Ketika Perusahaan Hindia Timur Belanda (VOC) dan Perusahaan Hindia Barat Belanda (WIC) mulai berkeliling dunia pada abad ke-17, wanita dan keluarga Eropa pada awalnya ikut serta.
Orang-orang Belanda seharusnya membentuk dasar kerajaan seberang laut baru yang mengendalikan semua perdagangan, tetapi praktiknya terbukti bandel.
“Apalagi di wilayah VOC (sekarang Indonesia), mereka sama sekali tidak senang dengan tipe perempuan yang pergi ke sana,” kata Rose.
“Terlalu sering mereka datang dari lapisan masyarakat yang lebih rendah. Pada saat yang sama, Anda menemukan bahwa kehadiran perempuan di atas kapal dipandang sebagai risiko."
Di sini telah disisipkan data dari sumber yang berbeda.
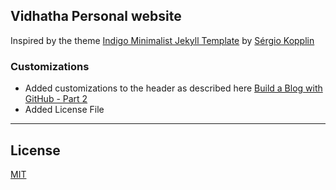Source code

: ## Vidhatha Personal website

Inspired by the theme [Indigo Minimalist Jekyll Template](https://github.com/sergiokopplin/indigo) by [Sérgio Kopplin](https://github.com/sergiokopplin)

### Customizations
- Added customizations to the header as described here [Build a Blog with GitHub - Part 2](http://www.artiannaswamy.com/build-a-github-blog-part-2#different-headers)
- Added License File

---
## License

[MIT](https://github.com/vidhatha/vidhatha.github.io/blob/gh-pages/LICENSE)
"Bukan hal aneh jika pemerkosaan terjadi, sehingga akhirnya VOC melarang sebagian besar perempuan Eropa bepergian ke daerah itu."
Sementara itu, di belahan dunia lain, di Suriname sekarang, hal yang kurang lebih sama terjadi. Bedanya, perempuan Eropa di sana sering memutuskan sendiri bahwa kehidupan seperti ini bukan untuk mereka.
"Sampai batas tertentu, WIC terus mendorong perempuan untuk datang, tetapi banyak orang Eropa yang tidak senang dengan iklim di sana. Mereka jatuh sakit, dan angka kematian tinggi. Banyak orang memutuskan untuk pergi lagi segera setelah mereka tiba."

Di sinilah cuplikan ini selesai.